Saved entries:
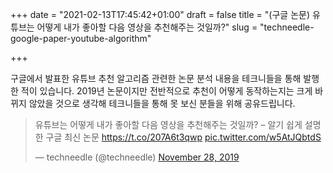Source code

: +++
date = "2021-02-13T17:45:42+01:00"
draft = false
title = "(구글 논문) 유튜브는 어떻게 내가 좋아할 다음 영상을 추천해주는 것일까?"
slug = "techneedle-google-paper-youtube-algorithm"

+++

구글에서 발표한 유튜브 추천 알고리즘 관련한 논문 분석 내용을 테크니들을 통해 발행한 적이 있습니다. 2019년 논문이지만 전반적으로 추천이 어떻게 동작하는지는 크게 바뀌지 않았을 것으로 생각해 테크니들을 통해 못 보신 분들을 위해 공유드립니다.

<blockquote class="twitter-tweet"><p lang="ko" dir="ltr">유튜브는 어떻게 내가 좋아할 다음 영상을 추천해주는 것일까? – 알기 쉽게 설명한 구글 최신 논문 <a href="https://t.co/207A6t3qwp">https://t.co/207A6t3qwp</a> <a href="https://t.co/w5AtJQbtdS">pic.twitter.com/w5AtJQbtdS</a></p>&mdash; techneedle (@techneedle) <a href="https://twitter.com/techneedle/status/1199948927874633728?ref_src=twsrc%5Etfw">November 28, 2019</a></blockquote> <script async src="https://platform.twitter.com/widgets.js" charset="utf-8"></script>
--
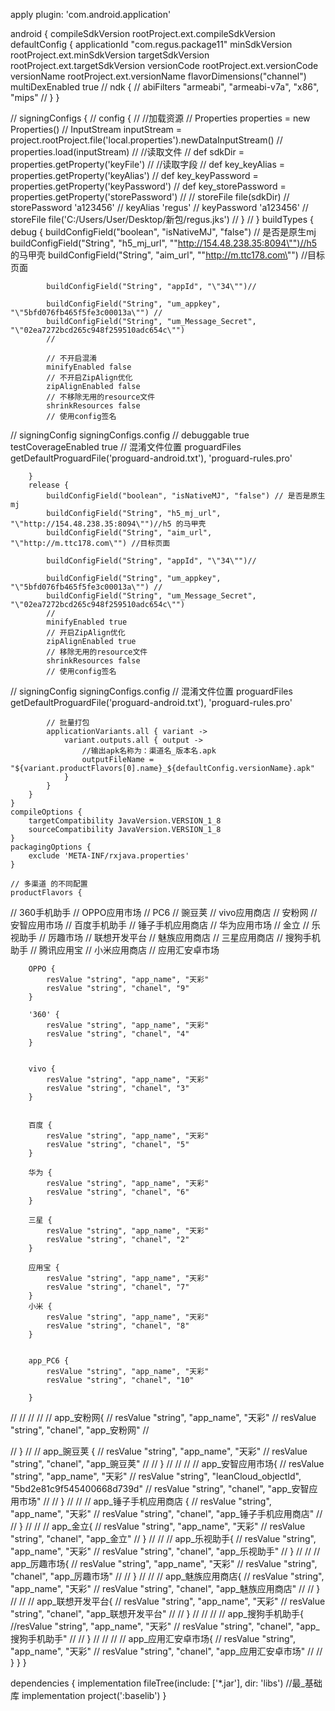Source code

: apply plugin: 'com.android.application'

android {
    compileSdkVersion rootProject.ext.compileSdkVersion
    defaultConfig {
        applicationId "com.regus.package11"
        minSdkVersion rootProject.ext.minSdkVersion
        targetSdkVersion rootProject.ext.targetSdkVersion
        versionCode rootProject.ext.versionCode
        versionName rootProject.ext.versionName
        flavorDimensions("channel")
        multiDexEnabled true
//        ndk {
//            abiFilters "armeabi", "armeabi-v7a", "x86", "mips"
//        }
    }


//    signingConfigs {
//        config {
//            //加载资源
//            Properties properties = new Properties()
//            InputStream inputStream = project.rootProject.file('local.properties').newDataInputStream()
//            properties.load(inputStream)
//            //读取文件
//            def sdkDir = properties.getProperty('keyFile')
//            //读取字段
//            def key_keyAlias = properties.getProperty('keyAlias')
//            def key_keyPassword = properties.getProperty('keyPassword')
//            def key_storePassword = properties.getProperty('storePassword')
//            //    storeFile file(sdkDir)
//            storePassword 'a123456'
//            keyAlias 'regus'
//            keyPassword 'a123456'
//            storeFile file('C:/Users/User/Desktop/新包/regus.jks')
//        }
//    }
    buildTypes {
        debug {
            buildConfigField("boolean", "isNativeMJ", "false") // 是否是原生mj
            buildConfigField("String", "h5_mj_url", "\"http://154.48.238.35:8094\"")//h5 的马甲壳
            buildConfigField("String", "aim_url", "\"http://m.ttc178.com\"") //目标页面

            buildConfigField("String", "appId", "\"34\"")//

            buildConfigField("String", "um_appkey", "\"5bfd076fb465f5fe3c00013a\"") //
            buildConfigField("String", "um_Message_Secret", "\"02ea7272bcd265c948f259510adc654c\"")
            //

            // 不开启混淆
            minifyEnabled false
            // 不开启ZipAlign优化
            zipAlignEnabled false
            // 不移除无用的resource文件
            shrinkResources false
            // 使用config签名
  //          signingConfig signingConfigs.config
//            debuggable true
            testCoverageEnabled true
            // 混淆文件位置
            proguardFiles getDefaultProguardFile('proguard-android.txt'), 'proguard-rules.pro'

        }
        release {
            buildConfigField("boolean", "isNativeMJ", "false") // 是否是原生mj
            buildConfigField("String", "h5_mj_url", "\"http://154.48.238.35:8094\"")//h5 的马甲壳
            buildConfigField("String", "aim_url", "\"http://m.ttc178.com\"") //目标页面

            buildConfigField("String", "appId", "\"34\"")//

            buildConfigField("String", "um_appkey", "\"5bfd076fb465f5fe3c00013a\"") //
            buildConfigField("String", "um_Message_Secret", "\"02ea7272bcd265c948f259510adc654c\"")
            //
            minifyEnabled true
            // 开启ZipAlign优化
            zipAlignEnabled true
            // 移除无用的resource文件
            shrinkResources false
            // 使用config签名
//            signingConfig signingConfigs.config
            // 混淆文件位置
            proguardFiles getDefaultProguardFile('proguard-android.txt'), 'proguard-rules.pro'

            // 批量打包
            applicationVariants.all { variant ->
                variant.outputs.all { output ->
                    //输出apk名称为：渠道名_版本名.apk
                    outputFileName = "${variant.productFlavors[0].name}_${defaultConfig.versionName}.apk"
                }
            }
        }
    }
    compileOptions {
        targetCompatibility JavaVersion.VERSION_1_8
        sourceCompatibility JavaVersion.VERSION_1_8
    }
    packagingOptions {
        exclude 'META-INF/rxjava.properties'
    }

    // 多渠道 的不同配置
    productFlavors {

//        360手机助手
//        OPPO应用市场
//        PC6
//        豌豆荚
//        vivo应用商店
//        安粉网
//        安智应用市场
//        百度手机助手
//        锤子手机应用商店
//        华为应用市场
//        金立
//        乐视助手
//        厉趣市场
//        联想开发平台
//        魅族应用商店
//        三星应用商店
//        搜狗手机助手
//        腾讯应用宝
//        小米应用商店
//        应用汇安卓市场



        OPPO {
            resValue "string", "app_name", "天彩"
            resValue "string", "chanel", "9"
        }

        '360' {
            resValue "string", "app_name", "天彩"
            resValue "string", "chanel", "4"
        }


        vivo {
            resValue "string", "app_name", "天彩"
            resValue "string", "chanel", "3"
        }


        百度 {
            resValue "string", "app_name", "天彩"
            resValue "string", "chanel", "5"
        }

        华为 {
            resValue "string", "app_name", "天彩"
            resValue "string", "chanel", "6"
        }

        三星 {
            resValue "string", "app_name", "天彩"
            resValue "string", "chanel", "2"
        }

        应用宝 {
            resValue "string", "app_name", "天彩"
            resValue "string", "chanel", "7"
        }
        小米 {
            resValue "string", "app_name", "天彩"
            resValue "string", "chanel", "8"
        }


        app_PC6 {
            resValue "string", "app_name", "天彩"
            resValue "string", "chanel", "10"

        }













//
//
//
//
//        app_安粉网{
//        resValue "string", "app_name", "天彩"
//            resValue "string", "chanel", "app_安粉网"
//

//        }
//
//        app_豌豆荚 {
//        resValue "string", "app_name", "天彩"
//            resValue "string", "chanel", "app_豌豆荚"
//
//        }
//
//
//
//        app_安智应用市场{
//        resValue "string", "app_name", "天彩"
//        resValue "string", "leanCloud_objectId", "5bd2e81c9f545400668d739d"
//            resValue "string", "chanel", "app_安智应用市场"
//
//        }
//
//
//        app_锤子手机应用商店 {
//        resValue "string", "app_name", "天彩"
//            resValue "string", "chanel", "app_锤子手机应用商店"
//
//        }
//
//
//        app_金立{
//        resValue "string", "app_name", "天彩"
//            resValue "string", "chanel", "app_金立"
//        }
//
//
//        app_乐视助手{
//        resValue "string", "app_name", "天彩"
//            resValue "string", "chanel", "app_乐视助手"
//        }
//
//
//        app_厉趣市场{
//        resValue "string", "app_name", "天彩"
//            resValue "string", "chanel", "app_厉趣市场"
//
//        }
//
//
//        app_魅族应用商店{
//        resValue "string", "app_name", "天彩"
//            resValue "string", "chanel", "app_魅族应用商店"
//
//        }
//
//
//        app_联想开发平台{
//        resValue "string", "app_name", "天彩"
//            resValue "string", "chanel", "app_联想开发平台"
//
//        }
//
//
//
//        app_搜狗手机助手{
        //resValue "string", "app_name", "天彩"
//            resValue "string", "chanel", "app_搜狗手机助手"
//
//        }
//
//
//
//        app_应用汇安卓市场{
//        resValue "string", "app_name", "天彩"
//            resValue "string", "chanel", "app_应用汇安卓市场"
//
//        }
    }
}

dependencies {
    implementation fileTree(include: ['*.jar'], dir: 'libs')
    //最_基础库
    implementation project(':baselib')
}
...
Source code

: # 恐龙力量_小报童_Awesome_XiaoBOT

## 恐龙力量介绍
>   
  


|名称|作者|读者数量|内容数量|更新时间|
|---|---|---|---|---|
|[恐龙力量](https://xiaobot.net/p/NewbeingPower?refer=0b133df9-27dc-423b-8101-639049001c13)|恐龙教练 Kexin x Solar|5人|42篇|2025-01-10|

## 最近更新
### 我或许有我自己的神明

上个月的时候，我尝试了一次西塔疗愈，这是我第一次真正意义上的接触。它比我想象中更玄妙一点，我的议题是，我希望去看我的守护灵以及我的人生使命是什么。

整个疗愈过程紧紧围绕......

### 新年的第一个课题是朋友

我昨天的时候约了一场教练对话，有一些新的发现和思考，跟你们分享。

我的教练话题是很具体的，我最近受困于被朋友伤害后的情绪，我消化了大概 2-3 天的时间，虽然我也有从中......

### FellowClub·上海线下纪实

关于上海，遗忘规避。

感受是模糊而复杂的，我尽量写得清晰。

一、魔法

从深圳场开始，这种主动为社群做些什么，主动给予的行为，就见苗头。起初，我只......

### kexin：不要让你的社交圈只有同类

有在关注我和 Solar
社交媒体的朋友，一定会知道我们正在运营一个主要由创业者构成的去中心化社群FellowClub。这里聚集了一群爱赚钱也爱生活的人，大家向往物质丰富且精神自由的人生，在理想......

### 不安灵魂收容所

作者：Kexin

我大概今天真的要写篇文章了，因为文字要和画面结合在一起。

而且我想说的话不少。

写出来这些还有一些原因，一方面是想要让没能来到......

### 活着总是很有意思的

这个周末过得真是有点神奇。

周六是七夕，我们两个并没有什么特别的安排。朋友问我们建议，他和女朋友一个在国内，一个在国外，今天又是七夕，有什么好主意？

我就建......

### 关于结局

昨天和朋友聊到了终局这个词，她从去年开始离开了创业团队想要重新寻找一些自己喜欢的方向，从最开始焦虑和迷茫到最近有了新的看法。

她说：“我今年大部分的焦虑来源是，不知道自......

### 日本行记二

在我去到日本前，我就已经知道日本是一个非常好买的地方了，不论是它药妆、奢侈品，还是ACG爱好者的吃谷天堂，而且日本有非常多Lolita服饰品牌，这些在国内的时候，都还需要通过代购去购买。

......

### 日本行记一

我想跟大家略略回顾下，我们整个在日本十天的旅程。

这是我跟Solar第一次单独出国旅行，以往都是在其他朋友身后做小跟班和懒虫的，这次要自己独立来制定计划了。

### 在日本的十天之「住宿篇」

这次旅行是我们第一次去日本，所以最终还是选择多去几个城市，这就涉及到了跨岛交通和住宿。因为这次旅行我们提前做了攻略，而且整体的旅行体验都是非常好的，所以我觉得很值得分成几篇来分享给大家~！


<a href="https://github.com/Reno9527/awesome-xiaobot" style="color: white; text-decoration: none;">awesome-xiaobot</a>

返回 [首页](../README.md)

* WHAT YOU NEED TO DO
Please count the lines above that hold the string "rootProject" and reply with the number alone.

* RESULT FOR THIS EXERCISE
6